EXERCISE REQUIREMENTS: Restate the records word for word, omitting nothing.
▼
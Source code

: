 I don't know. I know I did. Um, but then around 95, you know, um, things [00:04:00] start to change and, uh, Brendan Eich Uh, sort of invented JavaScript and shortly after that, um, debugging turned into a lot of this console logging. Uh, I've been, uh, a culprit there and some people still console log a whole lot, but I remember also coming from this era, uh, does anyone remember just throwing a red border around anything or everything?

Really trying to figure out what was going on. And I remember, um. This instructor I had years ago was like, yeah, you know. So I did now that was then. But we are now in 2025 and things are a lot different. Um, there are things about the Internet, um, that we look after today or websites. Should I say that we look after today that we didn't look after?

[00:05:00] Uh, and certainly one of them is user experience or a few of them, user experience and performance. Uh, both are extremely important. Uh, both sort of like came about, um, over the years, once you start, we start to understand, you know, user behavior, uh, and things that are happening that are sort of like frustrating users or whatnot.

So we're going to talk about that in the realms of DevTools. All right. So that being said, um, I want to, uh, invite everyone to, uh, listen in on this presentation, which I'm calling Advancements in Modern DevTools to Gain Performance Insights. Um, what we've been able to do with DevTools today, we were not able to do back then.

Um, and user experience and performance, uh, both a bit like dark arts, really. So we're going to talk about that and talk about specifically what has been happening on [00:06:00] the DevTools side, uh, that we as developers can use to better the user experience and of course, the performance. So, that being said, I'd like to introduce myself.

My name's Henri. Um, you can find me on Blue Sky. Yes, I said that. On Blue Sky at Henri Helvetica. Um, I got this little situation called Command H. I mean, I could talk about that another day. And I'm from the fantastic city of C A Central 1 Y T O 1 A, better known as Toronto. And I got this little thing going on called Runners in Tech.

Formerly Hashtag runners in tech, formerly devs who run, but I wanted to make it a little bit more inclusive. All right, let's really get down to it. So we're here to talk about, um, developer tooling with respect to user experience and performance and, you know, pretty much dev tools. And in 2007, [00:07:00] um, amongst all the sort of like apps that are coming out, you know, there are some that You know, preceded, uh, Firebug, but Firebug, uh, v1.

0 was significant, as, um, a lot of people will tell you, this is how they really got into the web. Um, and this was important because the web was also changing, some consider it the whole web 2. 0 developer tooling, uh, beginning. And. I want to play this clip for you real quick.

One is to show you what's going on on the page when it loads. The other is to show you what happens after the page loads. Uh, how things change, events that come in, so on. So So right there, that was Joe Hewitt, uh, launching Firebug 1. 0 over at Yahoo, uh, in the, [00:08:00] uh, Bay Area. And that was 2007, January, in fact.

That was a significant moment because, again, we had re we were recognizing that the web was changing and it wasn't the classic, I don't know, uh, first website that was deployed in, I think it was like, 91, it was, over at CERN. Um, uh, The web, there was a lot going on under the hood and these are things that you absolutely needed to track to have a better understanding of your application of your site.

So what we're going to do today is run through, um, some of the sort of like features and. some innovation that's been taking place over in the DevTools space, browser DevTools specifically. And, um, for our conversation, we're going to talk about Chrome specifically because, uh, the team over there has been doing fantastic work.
▲
SOLUTION TO THIS EXERCISE:
Source code

: I don't know. I know I did. Um, but then around 95, you know, um, things [00:04:00] start to change and, uh, Brendan Eich Uh, sort of invented JavaScript and shortly after that, um, debugging turned into a lot of this console logging. Uh, I've been, uh, a culprit there and some people still console log a whole lot, but I remember also coming from this era, uh, does anyone remember just throwing a red border around anything or everything?

Really trying to figure out what was going on. And I remember, um. This instructor I had years ago was like, yeah, you know. So I did now that was then. But we are now in 2025 and things are a lot different. Um, there are things about the Internet, um, that we look after today or websites. Should I say that we look after today that we didn't look after?

[00:05:00] Uh, and certainly one of them is user experience or a few of them, user experience and performance. Uh, both are extremely important. Uh, both sort of like came about, um, over the years, once you start, we start to understand, you know, user behavior, uh, and things that are happening that are sort of like frustrating users or whatnot.

So we're going to talk about that in the realms of DevTools. All right. So that being said, um, I want to, uh, invite everyone to, uh, listen in on this presentation, which I'm calling Advancements in Modern DevTools to Gain Performance Insights. Um, what we've been able to do with DevTools today, we were not able to do back then.

Um, and user experience and performance, uh, both a bit like dark arts, really. So we're going to talk about that and talk about specifically what has been happening on [00:06:00] the DevTools side, uh, that we as developers can use to better the user experience and of course, the performance. So, that being said, I'd like to introduce myself.

My name's Henri. Um, you can find me on Blue Sky. Yes, I said that. On Blue Sky at Henri Helvetica. Um, I got this little situation called Command H. I mean, I could talk about that another day. And I'm from the fantastic city of C A Central 1 Y T O 1 A, better known as Toronto. And I got this little thing going on called Runners in Tech.

Formerly Hashtag runners in tech, formerly devs who run, but I wanted to make it a little bit more inclusive. All right, let's really get down to it. So we're here to talk about, um, developer tooling with respect to user experience and performance and, you know, pretty much dev tools. And in 2007, [00:07:00] um, amongst all the sort of like apps that are coming out, you know, there are some that You know, preceded, uh, Firebug, but Firebug, uh, v1.

0 was significant, as, um, a lot of people will tell you, this is how they really got into the web. Um, and this was important because the web was also changing, some consider it the whole web 2. 0 developer tooling, uh, beginning. And. I want to play this clip for you real quick.

One is to show you what's going on on the page when it loads. The other is to show you what happens after the page loads. Uh, how things change, events that come in, so on. So So right there, that was Joe Hewitt, uh, launching Firebug 1. 0 over at Yahoo, uh, in the, [00:08:00] uh, Bay Area. And that was 2007, January, in fact.

That was a significant moment because, again, we had re we were recognizing that the web was changing and it wasn't the classic, I don't know, uh, first website that was deployed in, I think it was like, 91, it was, over at CERN. Um, uh, The web, there was a lot going on under the hood and these are things that you absolutely needed to track to have a better understanding of your application of your site.

So what we're going to do today is run through, um, some of the sort of like features and. some innovation that's been taking place over in the DevTools space, browser DevTools specifically. And, um, for our conversation, we're going to talk about Chrome specifically because, uh, the team over there has been doing fantastic work.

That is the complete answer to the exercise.